0.93.1 and DB_CONFIG flags
Matthias Andree
matthias.andree at gmx.de
Thu Nov 11 01:21:09 CET 2004
David Relson <relson at osagesoftware.com> writes:
> Can do. I had already planned on #ifdefs using DB_LOG_AUTOREMOVE and
> DB_TXN_NOT_DURABLE to ease some of the problems with different versions
> of BerkeleyDB.
Warning, pitfall: DB_TXN_NOT_DURABLE is "available" (as C macro) in
several versions of bogofilter, but it is _only_ usable as environment
flag in version 4.2 but not any other version of Berkeley DB.
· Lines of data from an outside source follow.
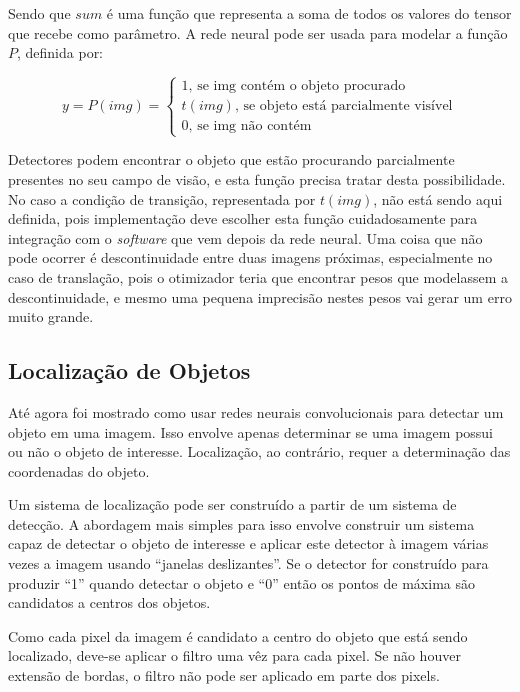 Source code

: Sendo que $sum$ é uma função que representa a soma de todos os valores do
tensor que recebe como parâmetro.
A rede neural pode ser usada para modelar a função $P$, definida por:

\begin{equation}
	y = P(img) = \begin{cases}
		1 \text{, se img contém o objeto procurado} \\
		t(img) \text{, se objeto está parcialmente visível} \\
		0 \text{, se img não contém}
	\end{cases}
\end{equation}

Detectores podem encontrar o objeto que estão procurando parcialmente presentes 
no seu campo de visão, e esta função precisa tratar desta possibilidade. No
caso a condição de transição, representada por $t(img)$, não está sendo
aqui definida, pois implementação deve escolher esta função cuidadosamente
para integração com o \emph{software} que vem depois da rede neural.
Uma coisa que não pode ocorrer é descontinuidade entre duas imagens próximas,
especialmente no caso de translação, pois o otimizador teria que encontrar
pesos que modelassem a descontinuidade, e mesmo uma pequena imprecisão nestes
pesos vai gerar um erro muito grande.

\subsection{Localização de Objetos} \label{sec:localiz_objetos}
Até agora foi mostrado como usar redes neurais convolucionais para detectar um
objeto em uma imagem. Isso envolve apenas determinar se uma imagem possui ou não
o objeto de interesse. Localização, ao contrário, requer a determinação das
coordenadas do objeto.

Um sistema de localização pode ser construído a partir de um sistema de
detecção. A abordagem mais simples para isso envolve construir um sistema capaz
de detectar o objeto de interesse e aplicar este
detector à imagem várias vezes a imagem usando ``janelas deslizantes''.
Se o detector for construído para produzir “1” quando detectar o objeto e
“0” então os pontos de máxima são candidatos a centros dos objetos.

Como cada pixel da imagem é candidato a centro do objeto que está sendo
localizado, deve-se aplicar o filtro uma vêz para cada pixel. Se não houver
extensão de bordas, o filtro não pode ser aplicado em parte dos pixels.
There is a difference between what you can feed DB_ENV->set_flags
(exposed in DB_CONFIG) and what you feed DB->set_flags (encapsulated,
must be set by the application with rare exceptions such as
DB_TXN_NOT_DURABLE in 4.2) although the flags share the same namespace
sometimes.
Run cvs update and see section 4.3 in doc/README.db to see the
differences. I dug that stuff out of the documentation for the various
Berkeley DB versions.
> After adding the needed code for bogofilter, I realized
> that bogoutil doesn't understand long options, e.g.
> --db_lk_max_locks=123, and doesn't know anything about bogofilter's
> config file. Guess it's time to cut/paste/revise bogoutil's option
> handling.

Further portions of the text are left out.